Beyond traffic jams, stone throwing
JEERS to TV newscasts, some major broadsheets and a radio commentator for virtually reducing the September demolition in North Triangle, Quezon City to a violent stone-throwing incident and major traffic problem. CHEERS to Bulatlat.com and Aksyon of TV5 for providing the much-needed context.
Ted Failon’s commentary did not help make sense of the demolition the day before. In Tambalang Failon at Webb aired over dzMM, he merely dismissed the demolition as an irksome event because of the traffic jam it caused at EDSA.
Live coverage by the ABS-CBN News Channel and QTV-11 did not offer anything substantial either. Precious airtime and the effort of going live were wasted by shots of children playing hopscotch at EDSA. No residents, urban poor groups (among them Kadamay and Anakpawis) nor local officials were interviewed, to give viewers some sense of why the demolition led to a near riot.
The broadsheets either carried pictures of the stone throwing and of the police chasing protesters (Manila Bulletin, Manila Standard Today) or reported the events without offering any background (The Manila Times, Philippine Daily Inquirer; the latter only reported that the Quezon City Regional Trial Court had decided that the “demolition was premature”). It was the alternative news site Bulatlat that did.
Bulatlat reported that there is a long-standing plan to develop the National Housing Authority-owned area into the Quezon City Central Business District (QC-CBD). Executive Order No. 670 (Rationalizing and Speeding Up the Development of the East and North Triangles, and the Veterans Memorial Area of Quezon City), which Gloria Macapagal Arroyo signed on May 4, 2007, led to the creation of the QC-CBD. Ayala Land, Inc., meanwhile, entered into an agreement with the NHA to develop the North Triangle area for P22 billion. Some 6,000 families, a number of them government employees, live in the area.
The residents had refused to be relocated to Rodriguez (Montalban) in Rizal, citing problems such as limited or no access to livelihood and education, alleged substandard construction of the houses they were expected to move into, and the relocation area’s being flood and earthquake-prone (the housing project is reportedly situated in an area traversing the Marikina Fault Line).
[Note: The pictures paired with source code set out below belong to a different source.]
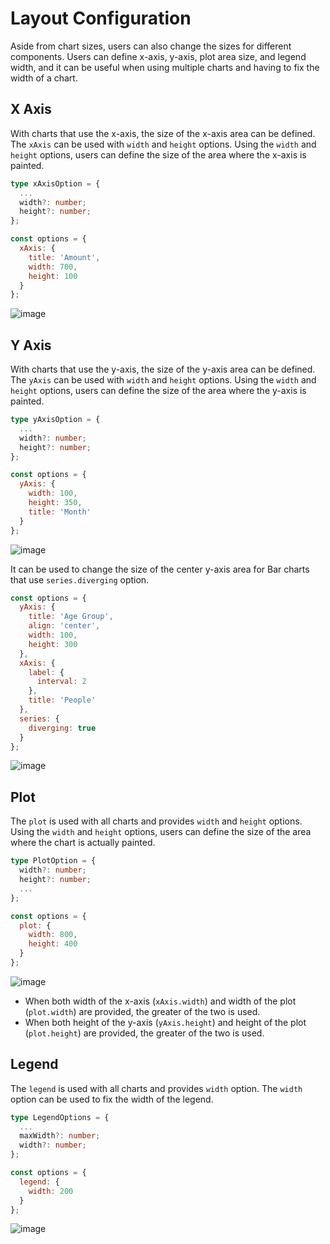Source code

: # Layout Configuration

Aside from chart sizes, users can also change the sizes for different components. Users can define x-axis, y-axis, plot area size, and legend width, and it can be useful when using multiple charts and having to fix the width of a chart.

## X Axis
With charts that use the x-axis, the size of the x-axis area can be defined. The `xAxis` can be used with `width` and `height` options. Using the `width` and `height` options, users can define the size of the area where the x-axis is painted.

```ts
type xAxisOption = {
  ...
  width?: number;
  height?: number;
};
```

```js
const options = {
  xAxis: {
    title: 'Amount',
    width: 700,
    height: 100
  }
};
```

![image](https://user-images.githubusercontent.com/43128697/103404407-c0fe4900-4b96-11eb-8911-61654ca6312d.png)

## Y Axis
With charts that use the y-axis, the size of the y-axis area can be defined. The `yAxis` can be used with `width` and `height` options. Using the `width` and `height` options, users can define the size of the area where the y-axis is painted.

```ts
type yAxisOption = {
  ...
  width?: number;
  height?: number;
};
```

```js
const options = {
  yAxis: {
    width: 100,
    height: 350,
    title: 'Month'
  }
};
```
![image](https://user-images.githubusercontent.com/43128697/103404404-bf348580-4b96-11eb-98e5-6b44648be3d2.png)

It can be used to change the size of the center y-axis area for Bar charts that use `series.diverging` option.

```js
const options = {
  yAxis: {
    title: 'Age Group',
    align: 'center',
    width: 100,
    height: 300
  },
  xAxis: {
    label: {
      interval: 2
    },
    title: 'People'
  },
  series: {
    diverging: true
  }
};
```

![image](https://user-images.githubusercontent.com/43128697/103404702-f192b280-4b97-11eb-8a11-74945e1e85e1.png)

## Plot
The `plot` is used with all charts and provides `width` and `height` options. Using the `width` and `height` options, users can define the size of the area where the chart is actually painted.

```ts
type PlotOption = {
  width?: number;
  height?: number;
  ...
};
```

```js
const options = {
  plot: {
    width: 800,
    height: 400
  }
};
```

![image](https://user-images.githubusercontent.com/43128697/103405040-0de31f00-4b99-11eb-8645-4d58a9563e85.png)

* When both width of the x-axis (`xAxis.width`) and width of the plot (`plot.width`) are provided, the greater of the two is used.
* When both height of the y-axis (`yAxis.height`) and height of the plot (`plot.height`) are provided, the greater of the two is used.

## Legend

The `legend` is used with all charts and provides `width` option. The `width` option can be used to fix the width of the legend.

```ts
type LegendOptions = {
  ...
  maxWidth?: number;
  width?: number;
};
```

```js
const options = {
  legend: {
    width: 200
  }
};
```

![image](https://user-images.githubusercontent.com/43128697/103473501-addcba80-4ddc-11eb-9315-a0a2d392dc11.png)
Aksyon reported the demolition from a legal perspective. It cited provisions of RA 7279 or the Lina Law and how, under the law, government should provide resettlement areas in the same city where the demolition was being done. But it also reported on how informal settlers were able to stay on even if the government owns the land.
Section 28 of the Lina Law says “that in cases of eviction and demolition pursuant to a court order involving underprivileged and homeless citizens, relocation shall be undertaken by the local government unit concerned and the National Housing Authority with the assistance of other government agencies…”
The report also said that according to the same law the local government has the responsibility to prevent further construction of illegal housing units. Section 30 states that “the barangay (village), municipal or city government units shall prevent the construction of any kind of illegal dwelling units of structures within their respective localities.”
Neither can resettled families rebuild their illegal settlement units in the same area from where they have been removed.